664 words on earthlingsoft
As a user I always like it when applications are scriptable as it makes applications more useful in the sense that you it lets you use them in ways the developer hasn’t anticipated. As a programmer I am thus happy that Cocoa makes it rather easy to add basic scriptability to your application. In fact, for accessing and setting data in documents all you need are KVC complicant classes inside your documents and a scripting definition XML file.

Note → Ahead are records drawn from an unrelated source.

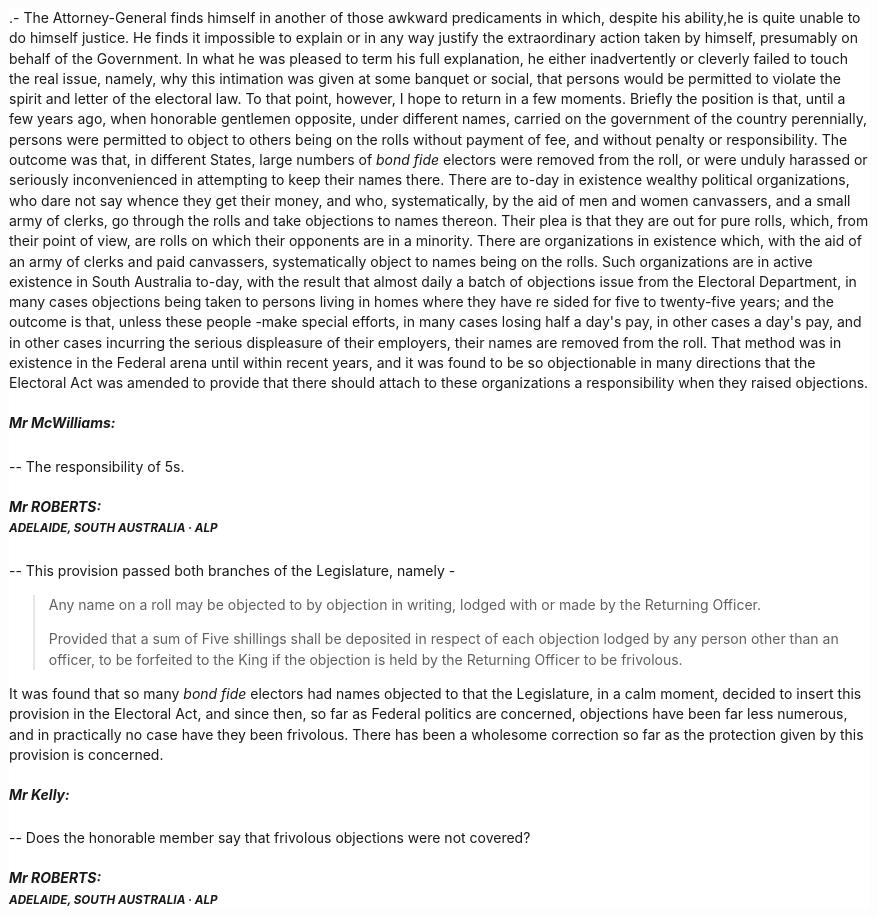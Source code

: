 .- The Attorney-General finds himself in another of those awkward predicaments in which, despite his ability,he is quite unable to do himself justice. He finds it impossible to explain or in any way justify the extraordinary action taken by himself, presumably on behalf of the Government. In what he was pleased to term his full explanation, he either inadvertently or cleverly failed to touch the real issue, namely, why this intimation was given at some banquet or social, that persons would be permitted to violate the spirit and letter of the electoral law. To that point, however, I hope to return in a few moments. Briefly the position is that, until a few years ago, when honorable gentlemen opposite, under different names, carried on the government of the country perennially, persons were permitted to object to others being on the rolls without payment of fee, and without penalty or responsibility. The outcome was that, in different States, large numbers of  *bond fide*  electors were removed from the roll, or were unduly harassed or seriously inconvenienced in attempting to keep their names there. There are to-day in existence wealthy political organizations, who dare not say whence they get their money, and who, systematically, by the aid of men and women canvassers, and a small army of clerks, go through the rolls and take objections to names thereon. Their plea is that they are out for pure rolls, which, from their point of view, are rolls on which their opponents are in a minority. There are organizations in existence which, with the aid of an army of clerks and paid canvassers, systematically object to names being on the rolls. Such organizations are in active existence in South Australia to-day, with the result that almost daily a batch of objections issue from the Electoral Department, in many cases objections being taken to persons living in homes where they have re sided for five to twenty-five years; and the outcome is that, unless these people -make special efforts, in many cases losing half a day's pay, in other cases a day's pay, and in other cases incurring the serious displeasure of their employers, their names are removed from the roll. That method was in existence in the Federal arena until within recent years, and it was found to be so objectionable in many directions that the Electoral Act was amended to provide that there should attach to these organizations a responsibility when they raised objections. 

##### Mr McWilliams:

-- The responsibility of 5s. 

##### Mr ROBERTS:<br><small class="text-muted">ADELAIDE, SOUTH AUSTRALIA &middot; ALP</small>

-- This provision passed both branches of the Legislature, namely - 

  >Any name on a roll may be objected to by objection in writing, lodged with or made by the Returning Officer. 
  >
  >Provided that a sum of Five shillings shall be deposited in respect of each objection lodged by any person other than an officer, to be forfeited to the King if the objection is held by the Returning Officer to be frivolous. 

It was found that so many  *bond fide*  electors had names objected to that the Legislature, in a calm moment, decided to insert this provision in the Electoral Act, and since then, so far as Federal politics are concerned, objections have been far less numerous, and in practically no case have they been frivolous. There has been a wholesome correction so far as the protection given by this provision is concerned. 

##### Mr Kelly:

-- Does the honorable member say that frivolous objections were not covered? 

##### Mr ROBERTS:<br><small class="text-muted">ADELAIDE, SOUTH AUSTRALIA &middot; ALP</small>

That could be considered a trivial thing and I really wonder why so many applications ship without this kind of basic AppleScript support. I sometimes suspect that developers are just not aware of the possibility (which in turn makes me wonder how developers can not be aware of that). It is true that Apple’s documentation for AppleScript support used to be rather bad and that figuring out how to implement it was hard (probably harder than the code needed to support it), but since Mac OS X.4 and the introduction of sdef
files things have been reasonably easy to do. In X.5 some of the remaining edges have been smoothened as well. And with tools like Sdef Editor even those technicalities are reasonably easy to handle.
As a consequence I added basic AppleScript support to Symmetries even though I didn’t see much use for it. But that’s exactly the point of scripting support: making it easy for people to do things I did not anticipate or consider worth the effort of implementing myself.
Recently Arthur asked about being able to reverse the steps of an animation which Symmetries plays. Symmetries totally isn’t made to do that. It’s a marginal feature which would make Symmetries’ ‘fun’ animation mode slightly useful. But implementing it with a nice GUI and everything would be a lot of effort. Yet, it’s a good idea: You see a nice shape in an animation which you want to keep, but due to its continuous movement it will be lost by the time you stop the animation. Hence, having a bit of history would be good.
As Symmetries’ files are quite small and quickly written, I started wondering whether I can write a simple script which records the steps of the animation reasonably smoothly by saving the current state to a file. It turned out that a few lines of script:
set f to choose folder
set outputfolder to POSIX path of f
tell application "Finder" to open f
tell application "Symmetries"
activate
set n to 1
repeat
save first document in outputfolder & (time of (current date) as string) & "-" & (n as string) & ".symmetricpath"
set n to n + 1
end repeat
end tell
… do the trick. Open the script in Script Editor, run it, select the folder the files should be stored into and then start the animation in Symmetries. The script will store the current state to the folder as quickly as it can and you can easily see the images in the Finder later on thanks to Quick Look.
You’ll have to hit ⌘-. in Script Editor to stop the script. And I wouldn’t let the script run too long because it creates loads of files somewhat rapidly.
It’s not particularly pretty but it may give a reasonable approximation to the desired feature with just a little effort. That’s what scripting is for.
The script download does not work. And pasting the code in the editor results in errors. Please help! Thanks.
@Dmitry:
Thanks for pointing this out. It looks like the file vanished. No idea how that happened. I restored it to its old place and the link should work now. HTH.
[Copy and Paste should work as well now – the smart quotes automatically inserted by the blogging software messed that up, it’s probably a good idea to keep such scripts non-smart-quoted.]